▶ **PROBLEM DESCRIPTION**:
When you reach the line with "否 | 声明可同时触发的手势节点 |" in the data below, begin printing lines exactly, and stop once the line with "LongPressGestureHandlerProps.onGestureWorklet | ✔️" has been printed.

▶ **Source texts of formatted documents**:
____________________

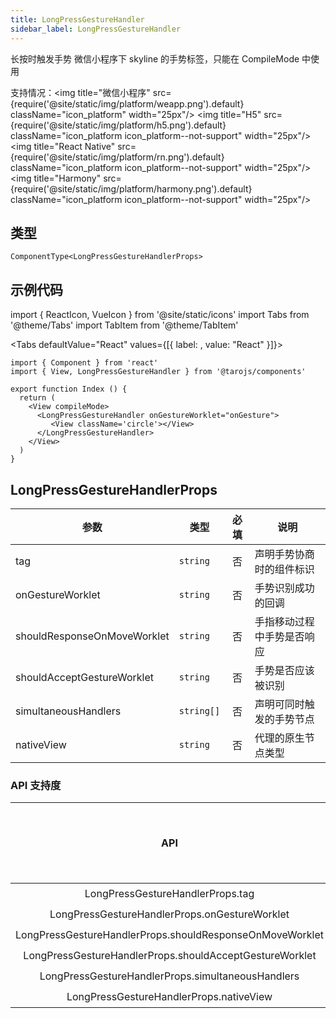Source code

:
 ```yaml
---
title: LongPressGestureHandler
sidebar_label: LongPressGestureHandler
---
```


长按时触发手势
微信小程序下 skyline 的手势标签，只能在 CompileMode 中使用

支持情况：<img title="微信小程序" src={require('@site/static/img/platform/weapp.png').default} className="icon_platform" width="25px"/> <img title="H5" src={require('@site/static/img/platform/h5.png').default} className="icon_platform icon_platform--not-support" width="25px"/> <img title="React Native" src={require('@site/static/img/platform/rn.png').default} className="icon_platform icon_platform--not-support" width="25px"/> <img title="Harmony" src={require('@site/static/img/platform/harmony.png').default} className="icon_platform icon_platform--not-support" width="25px"/>

## 类型

```tsx
ComponentType<LongPressGestureHandlerProps>
```

## 示例代码

import { ReactIcon, VueIcon } from '@site/static/icons'
import Tabs from '@theme/Tabs'
import TabItem from '@theme/TabItem'

<Tabs
  defaultValue="React"
  values={[{ label: <ReactIcon />, value: "React" }]}>
<TabItem value="React">

```tsx
import { Component } from 'react'
import { View, LongPressGestureHandler } from '@tarojs/components'

export function Index () {
  return (
    <View compileMode>
      <LongPressGestureHandler onGestureWorklet="onGesture">
         <View className='circle'></View>
      </LongPressGestureHandler>
    </View>
  )
}
```
</TabItem>
</Tabs>

## LongPressGestureHandlerProps

| 参数 | 类型 | 必填 | 说明 |
| --- | --- | :---: | --- |
| tag | `string` | 否 | 声明手势协商时的组件标识 |
| onGestureWorklet | `string` | 否 | 手势识别成功的回调 |
| shouldResponseOnMoveWorklet | `string` | 否 | 手指移动过程中手势是否响应 |
| shouldAcceptGestureWorklet | `string` | 否 | 手势是否应该被识别 |
| simultaneousHandlers | `string[]` | 否 | 声明可同时触发的手势节点 |
| nativeView | `string` | 否 | 代理的原生节点类型 |

### API 支持度

| API | 微信小程序 | H5 | React Native | Harmony |
| :---: | :---: | :---: | :---: | :---: |
| LongPressGestureHandlerProps.tag | ✔️ |  |  |  |
| LongPressGestureHandlerProps.onGestureWorklet | ✔️ |  |  |  |
| LongPressGestureHandlerProps.shouldResponseOnMoveWorklet | ✔️ |  |  |  |
| LongPressGestureHandlerProps.shouldAcceptGestureWorklet | ✔️ |  |  |  |
| LongPressGestureHandlerProps.simultaneousHandlers | ✔️ |  |  |  |
| LongPressGestureHandlerProps.nativeView | ✔️ |  |  |  |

____________________

▶ **TASK ANSWER**:
| simultaneousHandlers | `string[]` | 否 | 声明可同时触发的手势节点 |
| nativeView | `string` | 否 | 代理的原生节点类型 |

### API 支持度

| API | 微信小程序 | H5 | React Native | Harmony |
| :---: | :---: | :---: | :---: | :---: |
| LongPressGestureHandlerProps.tag | ✔️ |  |  |  |
| LongPressGestureHandlerProps.onGestureWorklet | ✔️ |  |  |  |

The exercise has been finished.